### Records excerpted from a collection
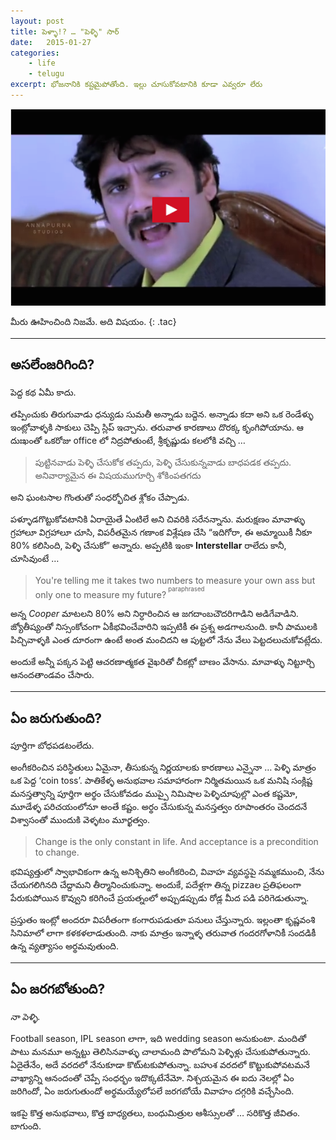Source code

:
 ```yaml
---
layout: post
title: పెళ్ళా!? … "పెళ్ళి" సార్ 
date:   2015-01-27
categories:
    - life
    - telugu
excerpt: భోజనానికి కష్టమైపోతోంది. ఇల్లు చూసుకోవటానికి కూడా ఎవ్వరూ లేరు
---
```


<section class="tac video-container">
<img class="custom-thumbnail" src="/img/pella.png" width="560" height="315" style="cursor: pointer;"/>
<iframe class="embedded-video" style="display: none; margin: auto;" width="560" height="315" src="//www.youtube.com/embed/mf7sk4IydGo?start=660&end=664&autoplay=1&rel=0&amp;controls=0&amp;showinfo=0" frameborder="0" allowfullscreen></iframe>
</section>


మీరు ఊహించింది నిజమే. అది విషయం.
{: .tac}

---

## అసలేంజరిగింది?

పెద్ద కథ ఏమీ కాదు. 

తప్పించుకు తిరుగువాడు ధన్యుడు సుమతీ అన్నాడు బద్దెన. అన్నాడు కదా అని ఒక రెండేళ్ళు ఇంట్లోవాళ్ళకి సాకులు చెప్పి స్లిప్ ఇచ్చాను. తరువాత కారణాలు దొరక్క కృంగిపోయాను. ఆ దుఃఖంతో ఒకరోజు office లో నిద్రపోతుంటే, శ్రీకృష్ణుడు కలలోకి వచ్చి …

> పుట్టినవాడు పెళ్ళి చేసుకోక తప్పదు, పెళ్ళి చేసుకున్నవాడు బాధపడక తప్పదు. అనివార్యామైన ఈ విషయముగూర్చి శోకింపతగదు

అని ఘంటసాల గొంతుతో సంధర్భోచిత శ్లోకం చేప్పాడు.

పళ్ళూడగొట్టుకోవటానికి ఏరాయైతే ఏంటిలే అని చివరికి సరేనన్నాను. మరుక్షణం మావాళ్ళు గ్రహాలూ విగ్రహాలూ చూసి, విపరీతమైన గణాంక విశ్లేషణ చేసి “ఇదిగోరా, ఈ అమ్మాయికీ నీకూ 80% కలిసింది, పెళ్ళి చేసుకో” అన్నారు. అప్పటికి ఇంకా **Interstellar** రాలేదు కానీ, చూసివుంటే …

> You're telling me it takes two numbers to measure your own ass but only one to measure my future?<sup> <sup>paraphrased</sup></sup>

అన్న *Cooper* మాటలని 80% అని నిర్ధారించిన ఆ జగదాంబచౌదరిగాడిని అడిగేవాడిని. జ్యోతీష్యంతో నిస్సంకోచంగా ఏకీభవించేవారిని ఇప్పటికీ ఈ ప్రశ్న అడగాలనుంది. కానీ పాములకి పిచ్చివాళ్ళకి ఎంత దూరంగా ఉంటే అంత మంచిదని ఆ పుట్టలో నేను వేలు పెట్టదలుచుకోవట్లేదు.

అందుకే అన్నీ పక్కన పెట్టి ఆచరణాత్మకత వైఖరితో చీకట్లో బాణం వేసాను. మావాళ్ళు నిట్టూర్చి ఆనందతాండవం చేసారు.

---

## ఏం జరుగుతుంది?

పూర్తిగా బోధపడటంలేదు.

అంగీకరించిన పరిస్థితులు ఏమైనా, తీసుకున్న నిర్ణయాలకు కారణాలు ఎన్నైనా … పెళ్ళి మాత్రం ఒక పెద్ద ‘coin toss’. పాతికేళ్ళ అనుభవాల సమాహారంగా నిర్మితమయిన ఒక మనిషి సంక్లిష్ట మనస్తత్వాన్ని పూర్తిగా అర్థం చేసుకోవడం ముప్పై నిమిషాల పెళ్ళిచూపుల్లొ ఎంత కష్టమో, మూడేళ్ళ పరిచయంలోనూ అంతే కష్టం. అర్థం చేసుకున్న మనస్తత్వం రూపాంతరం చెందదనే విశ్వాసంతో ముందుకి వెళ్ళటం మూర్ఖత్వం.

> Change is the only constant in life. And acceptance is a precondition to change.

భవిష్యత్తులో స్వాభావికంగా ఉన్న అనిశ్చితిని అంగీకరించి, వివాహ వ్యవస్థపై నమ్మకముంచి, నేను చేయగలిగినది చేద్దామని తీర్మానించుకున్నా. అందుకే, పదేళ్లగా తిన్న pizzaల ప్రతిఫలంగా పేరుకుపోయిన కొవ్వుని కరిగించే ప్రయత్నంలో అప్పుడప్పుడు రోడ్ల మీద పడి పరిగెడుతున్నా.

ప్రస్తుతం ఇంట్లో అందరూ విపరీతంగా కంగారుపడుతూ పనులు చేస్తున్నారు. ఇల్లంతా కృష్ణవంశి సినిమాలో లాగా కళకళలాడుతుంది. నాకు మాత్రం ఇన్నాళ్ళ తరువాత గందరగోళానికీ సందడికీ ఉన్న వ్యత్యాసం అర్థమవుతుంది.

---

## ఏం జరగబోతుంది?

_నా పెళ్ళి._

Football season, IPL season లాగా, ఇది wedding season అనుకుంటా. మందితో పాటు మనమూ అన్నట్టు తెలిసినవాళ్ళు చాలామంది పొలోమని పెళ్ళిళ్లు చేసుకుపోతున్నారు. ఏదైతేనేం, అదే వరదలో నేనుకూడా కొటు్టకుపోతున్నా. బహుశ వరదలో కొట్టుకుపోవటమనే వాఖ్యాన్ని ఆనందంతో చెప్పే సంధర్భం ఇదొక్కటేనేమో. నిశ్చయమైన ఈ ఐదు నెలల్లో ఏం జరిగిందో, ఏం జరుగుతుందో అర్థమయ్యేలోపలే జరగబోయే వివాహం దగ్గరికి వచ్చేసింది.

ఇకపై కొత్త అనుభవాలు, కొత్త బాధ్యతలు, బంధుమిత్రుల ఆశీస్సులతో … సరికొత్త జీవితం. బాగుంది.

<script>
var thumbnail = document.querySelector('.custom-thumbnail');
var video     = document.querySelector('.embedded-video');
thumbnail.addEventListener("click", function(e) {
    this.style.display = "none";
    video.style.display = "block";
});
</script>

### EXERCISE
Each record above must be set down again unchanged, with its pictures left out.

### TASK RESULT
Source code

:
 ```yaml
---
layout: post
title: పెళ్ళా!? … "పెళ్ళి" సార్ 
date:   2015-01-27
categories:
    - life
    - telugu
excerpt: భోజనానికి కష్టమైపోతోంది. ఇల్లు చూసుకోవటానికి కూడా ఎవ్వరూ లేరు
---
```


<section class="tac video-container">
<img class="custom-thumbnail" src="/img/pella.png" width="560" height="315" style="cursor: pointer;"/>
<iframe class="embedded-video" style="display: none; margin: auto;" width="560" height="315" src="//www.youtube.com/embed/mf7sk4IydGo?start=660&end=664&autoplay=1&rel=0&amp;controls=0&amp;showinfo=0" frameborder="0" allowfullscreen></iframe>
</section>


మీరు ఊహించింది నిజమే. అది విషయం.
{: .tac}

---

## అసలేంజరిగింది?

పెద్ద కథ ఏమీ కాదు. 

తప్పించుకు తిరుగువాడు ధన్యుడు సుమతీ అన్నాడు బద్దెన. అన్నాడు కదా అని ఒక రెండేళ్ళు ఇంట్లోవాళ్ళకి సాకులు చెప్పి స్లిప్ ఇచ్చాను. తరువాత కారణాలు దొరక్క కృంగిపోయాను. ఆ దుఃఖంతో ఒకరోజు office లో నిద్రపోతుంటే, శ్రీకృష్ణుడు కలలోకి వచ్చి …

> పుట్టినవాడు పెళ్ళి చేసుకోక తప్పదు, పెళ్ళి చేసుకున్నవాడు బాధపడక తప్పదు. అనివార్యామైన ఈ విషయముగూర్చి శోకింపతగదు

అని ఘంటసాల గొంతుతో సంధర్భోచిత శ్లోకం చేప్పాడు.

పళ్ళూడగొట్టుకోవటానికి ఏరాయైతే ఏంటిలే అని చివరికి సరేనన్నాను. మరుక్షణం మావాళ్ళు గ్రహాలూ విగ్రహాలూ చూసి, విపరీతమైన గణాంక విశ్లేషణ చేసి “ఇదిగోరా, ఈ అమ్మాయికీ నీకూ 80% కలిసింది, పెళ్ళి చేసుకో” అన్నారు. అప్పటికి ఇంకా **Interstellar** రాలేదు కానీ, చూసివుంటే …

> You're telling me it takes two numbers to measure your own ass but only one to measure my future?<sup> <sup>paraphrased</sup></sup>

అన్న *Cooper* మాటలని 80% అని నిర్ధారించిన ఆ జగదాంబచౌదరిగాడిని అడిగేవాడిని. జ్యోతీష్యంతో నిస్సంకోచంగా ఏకీభవించేవారిని ఇప్పటికీ ఈ ప్రశ్న అడగాలనుంది. కానీ పాములకి పిచ్చివాళ్ళకి ఎంత దూరంగా ఉంటే అంత మంచిదని ఆ పుట్టలో నేను వేలు పెట్టదలుచుకోవట్లేదు.

అందుకే అన్నీ పక్కన పెట్టి ఆచరణాత్మకత వైఖరితో చీకట్లో బాణం వేసాను. మావాళ్ళు నిట్టూర్చి ఆనందతాండవం చేసారు.

---

## ఏం జరుగుతుంది?

పూర్తిగా బోధపడటంలేదు.

అంగీకరించిన పరిస్థితులు ఏమైనా, తీసుకున్న నిర్ణయాలకు కారణాలు ఎన్నైనా … పెళ్ళి మాత్రం ఒక పెద్ద ‘coin toss’. పాతికేళ్ళ అనుభవాల సమాహారంగా నిర్మితమయిన ఒక మనిషి సంక్లిష్ట మనస్తత్వాన్ని పూర్తిగా అర్థం చేసుకోవడం ముప్పై నిమిషాల పెళ్ళిచూపుల్లొ ఎంత కష్టమో, మూడేళ్ళ పరిచయంలోనూ అంతే కష్టం. అర్థం చేసుకున్న మనస్తత్వం రూపాంతరం చెందదనే విశ్వాసంతో ముందుకి వెళ్ళటం మూర్ఖత్వం.

> Change is the only constant in life. And acceptance is a precondition to change.

భవిష్యత్తులో స్వాభావికంగా ఉన్న అనిశ్చితిని అంగీకరించి, వివాహ వ్యవస్థపై నమ్మకముంచి, నేను చేయగలిగినది చేద్దామని తీర్మానించుకున్నా. అందుకే, పదేళ్లగా తిన్న pizzaల ప్రతిఫలంగా పేరుకుపోయిన కొవ్వుని కరిగించే ప్రయత్నంలో అప్పుడప్పుడు రోడ్ల మీద పడి పరిగెడుతున్నా.

ప్రస్తుతం ఇంట్లో అందరూ విపరీతంగా కంగారుపడుతూ పనులు చేస్తున్నారు. ఇల్లంతా కృష్ణవంశి సినిమాలో లాగా కళకళలాడుతుంది. నాకు మాత్రం ఇన్నాళ్ళ తరువాత గందరగోళానికీ సందడికీ ఉన్న వ్యత్యాసం అర్థమవుతుంది.

---

## ఏం జరగబోతుంది?

_నా పెళ్ళి._

Football season, IPL season లాగా, ఇది wedding season అనుకుంటా. మందితో పాటు మనమూ అన్నట్టు తెలిసినవాళ్ళు చాలామంది పొలోమని పెళ్ళిళ్లు చేసుకుపోతున్నారు. ఏదైతేనేం, అదే వరదలో నేనుకూడా కొటు్టకుపోతున్నా. బహుశ వరదలో కొట్టుకుపోవటమనే వాఖ్యాన్ని ఆనందంతో చెప్పే సంధర్భం ఇదొక్కటేనేమో. నిశ్చయమైన ఈ ఐదు నెలల్లో ఏం జరిగిందో, ఏం జరుగుతుందో అర్థమయ్యేలోపలే జరగబోయే వివాహం దగ్గరికి వచ్చేసింది.

ఇకపై కొత్త అనుభవాలు, కొత్త బాధ్యతలు, బంధుమిత్రుల ఆశీస్సులతో … సరికొత్త జీవితం. బాగుంది.

<script>
var thumbnail = document.querySelector('.custom-thumbnail');
var video     = document.querySelector('.embedded-video');
thumbnail.addEventListener("click", function(e) {
    this.style.display = "none";
    video.style.display = "block";
});
</script>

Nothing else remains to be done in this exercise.